«¡Ábranse, portones antiguos! Ábranse, puertas antiguas, y dejen que entre el Rey de gloria».
Salmo 24: 7, NTV
HABÍA LLEGADO el tiempo en que Cristo había de ascender al trono de su Padre.
Como conquistador divino, había de volver con los trofeos de la victoria a los atrios celestiales. […]
Ahora, con los once discípulos, Jesús se dirigió al monte. Mientras pasaban por la puerta de Jerusalén, muchos se fijaron, admirados por este pequeño grupo conducido por Uno que unas semanas antes había sido condenado y crucificado […].

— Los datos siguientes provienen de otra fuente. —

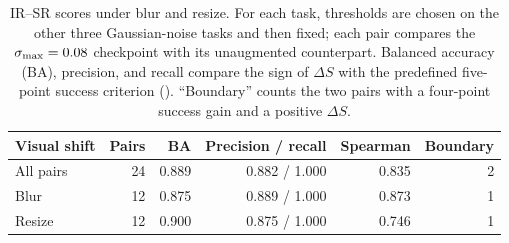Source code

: \begin{table}[!htb]
\centering
\caption{IR--SR scores under blur and resize. For each task, thresholds are chosen on the other three Gaussian-noise tasks and then fixed; each pair compares the $\stdmax{}=0.08$ checkpoint with its unaugmented counterpart. Balanced accuracy (BA), precision, and recall compare the sign of $\Delta S$ with the predefined five-point success criterion (). ``Boundary'' counts the two pairs with a four-point success gain and a positive $\Delta S$.}
\label{tab:cross-stressor-ir-sr-summary}
\small
\setlength{\tabcolsep}{4pt}
\begin{tabular}{lrrrrr}
\toprule
Visual shift & Pairs & BA & Precision / recall & Spearman & Boundary \\
\midrule
All pairs & 24 & 0.889 & 0.882 / 1.000 & 0.835 & 2 \\
Blur & 12 & 0.875 & 0.889 / 1.000 & 0.873 & 1 \\
Resize & 12 & 0.900 & 0.875 / 1.000 & 0.746 & 1 \\
\bottomrule
\end{tabular}
\end{table}
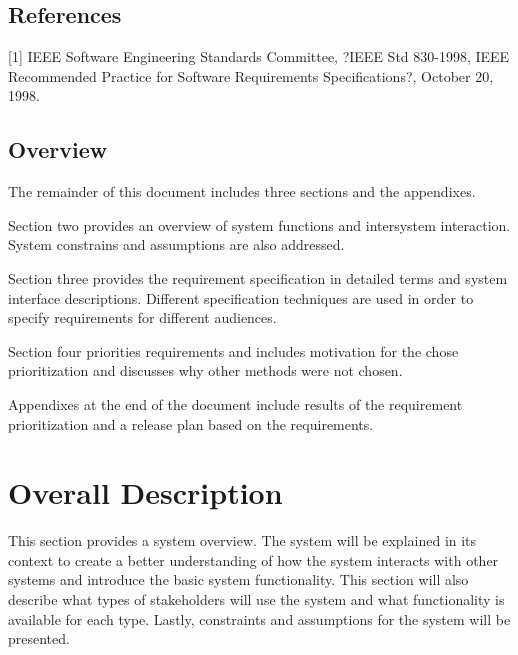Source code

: \documentclass[compsoc,draftclsnofoot,onecolumn,10pt]{IEEEtran}
\begin{document}
\subsection{References} %
[1] IEEE Software Engineering Standards Committee, ?IEEE Std 830-1998, IEEE 
Recommended Practice for Software Requirements Specifications?, October 20, 1998.

\subsection{Overview} %
The remainder of this document includes three sections and the appendixes. \par
Section two provides an overview of system functions and intersystem interaction. 
System constrains and assumptions are also addressed. \par
Section three provides the requirement specification in detailed terms and system 
interface descriptions. Different specification techniques are used in order to specify 
requirements for different audiences. \par
Section four priorities requirements and includes motivation for the chose prioritization 
and discusses why other methods were not chosen. \par
Appendixes at the end of the document include results of the requirement prioritization 
and a release plan based on the requirements.

\section{Overall Description} %
This section provides a system overview. The system will be explained in its context to 
create a better understanding of how the system interacts with other systems and 
introduce the basic system functionality. This section will also describe what types of 
stakeholders will use the system and what functionality is available for each type. 
Lastly, constraints and assumptions for the system will be presented. 

\end{document}
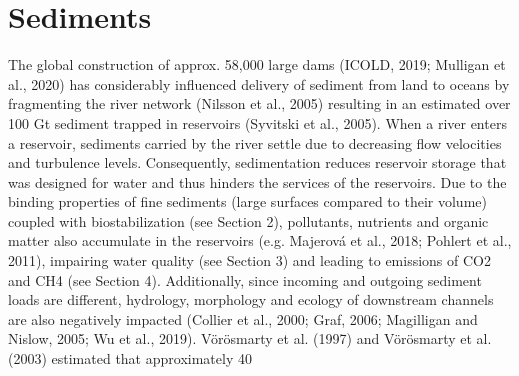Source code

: \section{Sediments}
\label{sec:1}
The global construction of approx. 58,000 large dams (ICOLD, 2019; Mulligan et al., 2020) has considerably influenced delivery of sediment from land to oceans by fragmenting the river network (Nilsson et al., 2005) resulting in an estimated over 100 Gt sediment trapped in reservoirs (Syvitski et al., 2005). When a river enters a reservoir, sediments carried by the river settle due to decreasing flow velocities and turbulence levels. Consequently, sedimentation reduces reservoir storage that was designed for water and thus hinders the services of the reservoirs. Due to the binding properties of fine sediments (large surfaces compared to their volume) coupled with biostabilization (see Section 2), pollutants, nutrients and organic matter also accumulate in the reservoirs (e.g. Majerová et al., 2018; Pohlert et al., 2011), impairing water quality (see Section 3) and leading to emissions of CO2 and CH4 (see Section 4). Additionally, since incoming and outgoing sediment loads are different, hydrology, morphology and ecology of downstream channels are also negatively impacted (Collier et al., 2000; Graf, 2006; Magilligan and Nislow, 2005; Wu et al., 2019). Vörösmarty et al. (1997) and Vörösmarty et al. (2003) estimated that approximately 40%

Con las manos extendidas para bendecirlos, como si quisiera asegurarles su cuidado protector, ascendió lentamente de entre ellos, atraído hacia el cielo por un poder más fuerte que cualquier atracción terrenal. […]
Mientras los discípulos estaban todavía mirando hacia arriba, se dirigieron a ellos unas voces que parecían como la música más melodiosa. Se dieron la vuelta, y vieron a dos ángeles en forma de hombres que les hablaron diciendo: «Varones galileos, ¿por qué estáis mirando al cielo? Este mismo Jesús, que ha sido tomado de vosotros al cielo, así vendrá como le habéis visto ir al cielo» (Hech. 1:11, RV60).
Estos ángeles pertenecían al grupo que había estado esperando en una nube resplandeciente para escoltar a Jesús hasta su hogar celestial. Eran los más exaltados de la hueste angélica, los dos que habían ido a la tumba en ocasión de la resurrección de Cristo y habían estado con él durante toda su vida en la tierra. Todo el cielo había esperado con impaciencia el fin de la estadía de Jesús en un mundo afligido por la maldición del pecado. [… ]
Todo el cielo estaba esperando para dar la bienvenida al Salvador a los atrios celestiales. Mientras ascendía, iba adelante, y los cautivos por la muerte, libertados en ocasión de su resurrección le seguían. La hueste celestial, con aclamaciones de alabanza y canto celestial, acompañaba al gozoso séquito.
Al acercarse a la ciudad de Dios, la escolta de ángeles demanda: «¡Alzad, puertas, vuestras cabezas! ¡Alzaos vosotras, puertas eternas, y entrará el Rey de gloria!» (Sal. 24: 9). —El Deseado de todas las gentes, cap. 87, pp. 785-789.